Finalement, l’un des aspects les plus fascinants du transport dans la ville d’Amsterdam réside dans le fait que les ingénieurs et les planificateurs de la ville sont toujours prêts à expérimenter de nouvelles approches. Évidemment, comme rien n’est parfait en ce bas monde, il y a parfois des initiatives qui ne fonctionnent pas tout à fait comme prévu. Par exemple, le fait de permettre aux petits scooters électriques dédiés aux personnes à mobilité réduite ou les Segway d’utiliser les pistes cyclables pose des problèmes de logistique tout à fait particuliers. D’ailleurs, à ce sujet, la ville d’Amsterdam en a interdit l’utilisation dès 2018.
Constats
Ce qu’il faut retenir de l’expérience d’Amsterdam, c’est de voir comment la ville a évolué et d’observer à quel point elle peut devenir encore plus cyclable.

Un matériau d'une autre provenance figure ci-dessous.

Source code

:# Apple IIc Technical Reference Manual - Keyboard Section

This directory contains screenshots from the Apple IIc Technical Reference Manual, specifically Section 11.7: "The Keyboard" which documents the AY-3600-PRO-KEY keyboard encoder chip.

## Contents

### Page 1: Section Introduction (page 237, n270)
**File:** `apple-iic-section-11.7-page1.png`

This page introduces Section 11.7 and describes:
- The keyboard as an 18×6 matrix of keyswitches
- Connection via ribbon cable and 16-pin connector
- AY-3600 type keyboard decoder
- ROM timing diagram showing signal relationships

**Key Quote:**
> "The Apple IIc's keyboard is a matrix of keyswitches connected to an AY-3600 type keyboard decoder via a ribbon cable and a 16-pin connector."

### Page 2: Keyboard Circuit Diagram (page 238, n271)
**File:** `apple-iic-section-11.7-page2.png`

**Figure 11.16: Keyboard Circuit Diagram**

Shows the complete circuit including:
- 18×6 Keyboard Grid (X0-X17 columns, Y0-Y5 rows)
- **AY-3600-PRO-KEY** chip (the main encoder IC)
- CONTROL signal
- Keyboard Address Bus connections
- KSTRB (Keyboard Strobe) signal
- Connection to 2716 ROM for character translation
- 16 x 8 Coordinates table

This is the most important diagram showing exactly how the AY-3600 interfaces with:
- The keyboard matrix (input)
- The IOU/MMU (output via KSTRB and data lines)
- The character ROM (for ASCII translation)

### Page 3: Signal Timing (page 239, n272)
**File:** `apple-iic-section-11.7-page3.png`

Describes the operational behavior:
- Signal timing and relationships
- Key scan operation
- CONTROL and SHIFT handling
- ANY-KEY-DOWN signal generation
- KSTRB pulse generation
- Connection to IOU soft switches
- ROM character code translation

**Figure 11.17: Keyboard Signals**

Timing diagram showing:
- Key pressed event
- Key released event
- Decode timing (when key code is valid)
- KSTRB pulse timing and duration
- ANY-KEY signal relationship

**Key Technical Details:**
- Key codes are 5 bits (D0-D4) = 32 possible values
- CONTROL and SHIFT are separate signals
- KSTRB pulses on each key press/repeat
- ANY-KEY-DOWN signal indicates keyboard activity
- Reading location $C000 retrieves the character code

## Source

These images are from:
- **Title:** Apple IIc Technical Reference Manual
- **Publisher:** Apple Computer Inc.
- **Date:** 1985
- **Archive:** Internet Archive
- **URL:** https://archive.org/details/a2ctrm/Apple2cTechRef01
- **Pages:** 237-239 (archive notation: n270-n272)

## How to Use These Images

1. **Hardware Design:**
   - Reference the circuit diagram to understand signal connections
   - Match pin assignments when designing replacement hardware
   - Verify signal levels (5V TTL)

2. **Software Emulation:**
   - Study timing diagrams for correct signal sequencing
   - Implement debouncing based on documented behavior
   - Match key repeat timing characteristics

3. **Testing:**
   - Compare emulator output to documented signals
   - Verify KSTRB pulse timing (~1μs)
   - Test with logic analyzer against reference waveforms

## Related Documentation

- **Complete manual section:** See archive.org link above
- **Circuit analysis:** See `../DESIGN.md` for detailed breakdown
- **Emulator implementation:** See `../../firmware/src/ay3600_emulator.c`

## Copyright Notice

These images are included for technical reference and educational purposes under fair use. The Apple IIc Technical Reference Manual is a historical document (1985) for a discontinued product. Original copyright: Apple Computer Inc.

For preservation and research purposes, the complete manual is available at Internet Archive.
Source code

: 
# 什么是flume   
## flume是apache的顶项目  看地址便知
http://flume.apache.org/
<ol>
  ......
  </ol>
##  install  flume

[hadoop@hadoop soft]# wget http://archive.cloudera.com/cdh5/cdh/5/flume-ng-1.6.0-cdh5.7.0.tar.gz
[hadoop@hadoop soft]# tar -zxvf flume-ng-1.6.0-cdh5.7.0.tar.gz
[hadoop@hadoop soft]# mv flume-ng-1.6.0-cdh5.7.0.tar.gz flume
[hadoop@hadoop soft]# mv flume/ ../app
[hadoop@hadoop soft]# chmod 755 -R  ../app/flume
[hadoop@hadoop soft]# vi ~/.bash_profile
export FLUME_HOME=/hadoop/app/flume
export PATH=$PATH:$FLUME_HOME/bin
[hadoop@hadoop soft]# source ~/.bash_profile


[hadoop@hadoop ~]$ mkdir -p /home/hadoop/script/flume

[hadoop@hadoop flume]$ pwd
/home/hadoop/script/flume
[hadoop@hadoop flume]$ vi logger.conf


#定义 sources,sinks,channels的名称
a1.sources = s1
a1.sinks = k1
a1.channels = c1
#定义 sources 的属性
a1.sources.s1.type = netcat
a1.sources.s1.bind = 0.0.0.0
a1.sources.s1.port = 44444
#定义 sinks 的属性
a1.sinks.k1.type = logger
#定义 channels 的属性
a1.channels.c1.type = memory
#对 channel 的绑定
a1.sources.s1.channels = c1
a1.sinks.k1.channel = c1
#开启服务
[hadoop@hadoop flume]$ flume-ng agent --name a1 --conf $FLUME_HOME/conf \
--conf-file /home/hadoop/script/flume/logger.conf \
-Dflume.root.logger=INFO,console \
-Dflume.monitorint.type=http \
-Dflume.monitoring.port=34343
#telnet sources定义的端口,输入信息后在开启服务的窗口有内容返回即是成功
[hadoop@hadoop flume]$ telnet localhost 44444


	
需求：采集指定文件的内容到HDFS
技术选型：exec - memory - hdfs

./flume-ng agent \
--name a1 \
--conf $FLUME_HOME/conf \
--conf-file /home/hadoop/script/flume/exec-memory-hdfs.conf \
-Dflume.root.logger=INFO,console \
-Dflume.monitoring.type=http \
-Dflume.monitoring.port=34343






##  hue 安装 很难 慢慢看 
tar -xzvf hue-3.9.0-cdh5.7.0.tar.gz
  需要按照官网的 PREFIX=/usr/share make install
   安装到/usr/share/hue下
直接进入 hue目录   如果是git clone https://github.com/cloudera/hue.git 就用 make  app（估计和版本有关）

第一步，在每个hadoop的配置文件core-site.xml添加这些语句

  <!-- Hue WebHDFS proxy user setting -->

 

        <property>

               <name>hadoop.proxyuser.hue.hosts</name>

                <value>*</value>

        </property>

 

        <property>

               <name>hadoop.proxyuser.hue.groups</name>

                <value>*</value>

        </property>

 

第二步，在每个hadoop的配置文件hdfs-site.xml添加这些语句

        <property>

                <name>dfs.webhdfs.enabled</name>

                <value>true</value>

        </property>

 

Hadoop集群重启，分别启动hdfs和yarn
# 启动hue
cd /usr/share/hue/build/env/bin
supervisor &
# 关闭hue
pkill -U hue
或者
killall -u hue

La limite de personnes utilisant le vélo comme moyen de transport a-t-elle été atteinte ou sera-t-il possible de faire passer la part des déplacements à bicyclette à 60 % ou même au-delà ? Même si cette question peut sembler pour le moment théorique, il n’en reste pas moins qu’une autre, tout aussi théorique, se pose, alors que l’arrivée de véhicules autonomes, automobiles et camions, est imminente : est-ce que ce type de véhicule sera en mesure de partager efficacement cet espace conçu pour le vélo ?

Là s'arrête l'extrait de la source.